No se aprecian elementos de los que concluir que el recurrente se encuentra en una posición de vulnerabilidad (la simple alegación de ser persona de color no es suficiente para afirmar la vulnerabilidad, ni la residencia en un campo de refugiados), pues no existen condiciones individuales que nos lleven a concluir que el recurrente se encuentra en situación de incapacidad o dificultad intensa, para afrontar las circunstancias que puedan presentarse en el lugar de su residencia (Tinduf), por lo que tampoco puede reconocerse la permanencia por razones humanitarias.

En cuanto a la cuestión relativa a la apatridia, como se expresa en la Resolución que resuelve el reexamen, lo que se está valorando es lo alegado en la solicitud de protección internacional, no siendo la decisión de autorización de entrada a territorio de la persona interesada para continuar con el procedimiento de apatridia competencia de la Oficina de Asilo y Refugio.

Efectivamente, de haberse producido la solicitud de apatridia, se habrá seguido los trámites correspondientes, pero ésta es cuestión ajena al presente recurso.

De todo lo dicho resulta la desestimación del recurso.

TERCERO : Procede imponer las costas al recurrente, conforme a los criterios contenidos en el artículo 139.1 de la Ley Reguladora de la Jurisdicción Contenciosa Administrativa, al ser la sentencia desestimatoria, hasta un máximo de mil euros.

VISTOS los preceptos citados y demás de general y pertinente aplicación, en nombre de su Majestad el Rey y por el poder que nos otorga la Constitución:

Fallo

Que desestimando el recurso contencioso administrativo interpuesto por Don Juan Antonio , y en su nombre y representación el Procurador Sr.
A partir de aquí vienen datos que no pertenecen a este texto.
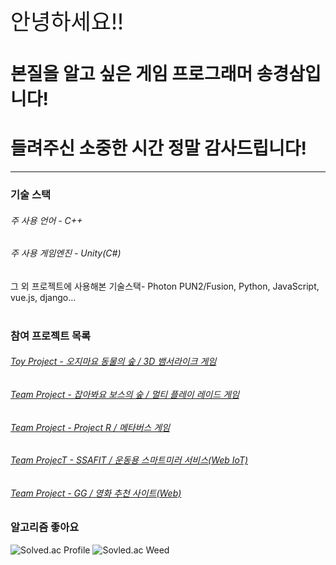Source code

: <span style="font-size:250%">안녕하세요!!</span><br/>
# 본질을 알고 싶은 게임 프로그래머 송경삼입니다!<br/>
# 들려주신 소중한 시간 정말 감사드립니다! <br/>

---

### 기술 스택 <br/>
###### 주 사용 언어 - C++<br/>
###### 주 사용 게임엔진 - Unity(C#)<br/>
그 외 프로젝트에 사용해본 기술스택- Photon PUN2/Fusion, Python, JavaScript, vue.js, django... <br/>
<br/>

### 참여 프로젝트 목록 <br/>
###### [Toy Project - 오지마요 동물의 숲 / 3D 뱀서라이크 게임](https://github.com/GyeongSam/DontComeAnimalCrossing)<br/>
###### [Team Project - 잡아봐요 보스의 숲 / 멀티 플레이 레이드 게임](https://github.com/GyeongSam/LetsHuntBosssForest)<br/>
###### [Team Project - Project R / 메타버스 게임](https://github.com/GyeongSam/ProjectR)<br/>
###### [Team ProjecT - SSAFIT / 운동용 스마트미러 서비스(Web IoT)](https://github.com/GyeongSam/SSAFIT)<br/>
###### [Team Project - GG / 영화 추천 사이트(Web)](https://github.com/SuGyoungIn/GG)<br/>

### 알고리즘 좋아요
![Solved.ac Profile](http://mazassumnida.wtf/api/v2/generate_badge?boj=rud7tka)
![Sovled.ac Weed](https://mazandi.herokuapp.com/api?handle=rud7tka&theme=warm)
Dº Sergio Cabezas Llanas, frente a la Administración del Estado, dirigida y representada por el Sr. Abogado del Estado, sobre Resoluciones del Ministerio del Interior de fechas 7 y 11 de mayo de 2022, debemos declarar y declaramos ser ajustada a Derecho la Resolución impugnada, y en consecuencia debemos confirmarla y la confirmamos, con imposición de costas al recurrente, hasta un máximo de mil euros.

Así por ésta nuestra sentencia, que se notificará haciendo constar que es susceptible de recurso de casación que deberá prepararse ante esta Sala en el plazo de 30 días contados desde el siguiente al de su notificación y en el escrito de preparación del recurso deberá acreditarse el cumplimiento de los requisitos establecidos en el artículo 89.2 de la Ley de la Jurisdicción justificando el interés casacional objetivo que presenta; siguiendo las indicaciones prescritas en el artículo 248 de la Ley Orgánica 6/1985, y testimonio de la cual será remitido en su momento a la oficina de origen a los efectos legales junto con el expediente, en su caso, lo pronunciamos, mandamos y firmamos.

PUBLICACIÓN / Leída y publicada ha sido la anterior sentencia por la Ilma. Sra. Magistrada Ponente de la misma, estando celebrando audiencia pública en el mismo día de la fecha, la Sala de lo Contencioso Administrativo de la Audiencia Nacional.